DATASET CONTENT START
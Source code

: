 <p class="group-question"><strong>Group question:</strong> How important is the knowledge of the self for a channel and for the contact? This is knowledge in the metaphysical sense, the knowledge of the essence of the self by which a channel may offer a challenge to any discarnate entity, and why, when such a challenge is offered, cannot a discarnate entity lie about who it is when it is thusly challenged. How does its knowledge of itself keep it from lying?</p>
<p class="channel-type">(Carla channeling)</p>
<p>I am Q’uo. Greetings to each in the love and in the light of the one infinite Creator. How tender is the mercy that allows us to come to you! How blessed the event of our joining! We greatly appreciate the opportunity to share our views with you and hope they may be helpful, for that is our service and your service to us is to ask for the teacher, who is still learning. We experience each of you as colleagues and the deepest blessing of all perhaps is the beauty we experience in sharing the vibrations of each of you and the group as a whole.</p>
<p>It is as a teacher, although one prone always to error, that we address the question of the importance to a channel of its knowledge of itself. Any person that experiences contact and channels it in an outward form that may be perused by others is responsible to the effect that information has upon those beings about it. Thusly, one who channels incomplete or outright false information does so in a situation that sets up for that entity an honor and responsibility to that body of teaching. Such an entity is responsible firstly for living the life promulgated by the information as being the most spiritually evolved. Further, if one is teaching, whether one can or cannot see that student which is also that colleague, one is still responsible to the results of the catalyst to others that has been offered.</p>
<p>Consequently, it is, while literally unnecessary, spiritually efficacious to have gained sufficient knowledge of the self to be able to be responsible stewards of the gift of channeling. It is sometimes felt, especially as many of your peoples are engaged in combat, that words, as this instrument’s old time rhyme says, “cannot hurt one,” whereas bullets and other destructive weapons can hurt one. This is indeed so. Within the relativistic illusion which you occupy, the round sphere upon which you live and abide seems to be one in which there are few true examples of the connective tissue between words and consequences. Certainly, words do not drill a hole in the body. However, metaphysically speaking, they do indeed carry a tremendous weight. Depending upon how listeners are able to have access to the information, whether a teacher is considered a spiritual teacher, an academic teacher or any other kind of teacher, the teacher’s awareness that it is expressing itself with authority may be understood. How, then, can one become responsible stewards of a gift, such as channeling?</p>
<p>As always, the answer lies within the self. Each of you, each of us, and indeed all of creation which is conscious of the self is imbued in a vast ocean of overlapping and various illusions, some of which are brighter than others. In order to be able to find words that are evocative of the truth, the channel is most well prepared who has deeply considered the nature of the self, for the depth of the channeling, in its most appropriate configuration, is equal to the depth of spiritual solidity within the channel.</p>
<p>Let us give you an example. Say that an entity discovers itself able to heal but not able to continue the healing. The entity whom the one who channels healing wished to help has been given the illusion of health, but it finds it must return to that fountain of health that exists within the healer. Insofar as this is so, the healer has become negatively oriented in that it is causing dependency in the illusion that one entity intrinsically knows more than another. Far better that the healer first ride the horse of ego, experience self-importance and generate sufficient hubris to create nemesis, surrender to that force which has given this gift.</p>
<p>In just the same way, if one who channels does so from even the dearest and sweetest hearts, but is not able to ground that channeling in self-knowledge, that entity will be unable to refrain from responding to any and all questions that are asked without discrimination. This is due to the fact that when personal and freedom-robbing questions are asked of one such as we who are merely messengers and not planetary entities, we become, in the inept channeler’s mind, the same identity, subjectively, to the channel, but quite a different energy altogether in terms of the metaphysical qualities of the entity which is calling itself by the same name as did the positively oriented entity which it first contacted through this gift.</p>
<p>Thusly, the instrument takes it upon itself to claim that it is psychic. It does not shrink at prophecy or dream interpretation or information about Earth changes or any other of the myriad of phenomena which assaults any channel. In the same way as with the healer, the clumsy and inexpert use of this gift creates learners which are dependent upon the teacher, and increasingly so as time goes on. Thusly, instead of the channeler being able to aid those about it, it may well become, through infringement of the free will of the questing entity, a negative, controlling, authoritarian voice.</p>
DATASET CONTENT END
▶ _INSTRUCTIONS FOR THE TASK_
State how many lines of the records above hold the word "well", adding nothing beyond the number.

▶ _WRITTEN SOLUTION_
2